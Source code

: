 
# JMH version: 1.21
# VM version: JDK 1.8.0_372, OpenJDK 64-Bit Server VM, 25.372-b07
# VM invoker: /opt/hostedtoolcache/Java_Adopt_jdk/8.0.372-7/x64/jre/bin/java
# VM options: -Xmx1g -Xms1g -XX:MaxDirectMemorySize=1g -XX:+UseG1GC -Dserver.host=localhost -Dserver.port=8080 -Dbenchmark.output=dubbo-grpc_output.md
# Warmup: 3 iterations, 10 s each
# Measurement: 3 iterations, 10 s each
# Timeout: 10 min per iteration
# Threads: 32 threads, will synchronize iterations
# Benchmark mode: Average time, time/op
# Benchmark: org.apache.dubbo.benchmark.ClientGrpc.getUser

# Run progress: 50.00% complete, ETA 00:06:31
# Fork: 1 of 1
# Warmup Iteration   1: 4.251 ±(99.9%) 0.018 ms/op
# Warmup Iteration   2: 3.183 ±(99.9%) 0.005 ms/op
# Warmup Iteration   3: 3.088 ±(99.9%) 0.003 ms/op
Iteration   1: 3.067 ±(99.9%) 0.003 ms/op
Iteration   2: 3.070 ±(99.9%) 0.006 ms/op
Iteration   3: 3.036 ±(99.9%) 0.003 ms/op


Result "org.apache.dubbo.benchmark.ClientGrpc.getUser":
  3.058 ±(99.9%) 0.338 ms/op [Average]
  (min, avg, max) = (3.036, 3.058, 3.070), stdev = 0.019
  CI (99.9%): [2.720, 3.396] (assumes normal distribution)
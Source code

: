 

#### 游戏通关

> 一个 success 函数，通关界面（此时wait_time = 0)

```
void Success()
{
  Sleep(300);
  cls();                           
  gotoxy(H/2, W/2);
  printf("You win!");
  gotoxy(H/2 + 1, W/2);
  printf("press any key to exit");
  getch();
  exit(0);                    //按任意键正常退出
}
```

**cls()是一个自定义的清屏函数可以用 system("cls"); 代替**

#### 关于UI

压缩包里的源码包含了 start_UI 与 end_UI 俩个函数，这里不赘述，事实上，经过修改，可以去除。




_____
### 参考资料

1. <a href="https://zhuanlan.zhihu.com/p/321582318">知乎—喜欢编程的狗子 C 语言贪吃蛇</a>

- _The problem_:
Give again, word for word, every line of the listing above from the one with "# Timeout: 10 min per iteration" to the one with "4.251 ±(99.9%) 0.018 ms/op", both inclusive, and nothing beyond them.

- _Result of the exercise_:
# Timeout: 10 min per iteration
# Threads: 32 threads, will synchronize iterations
# Benchmark mode: Average time, time/op
# Benchmark: org.apache.dubbo.benchmark.ClientGrpc.getUser

# Run progress: 50.00% complete, ETA 00:06:31
# Fork: 1 of 1
# Warmup Iteration   1: 4.251 ±(99.9%) 0.018 ms/op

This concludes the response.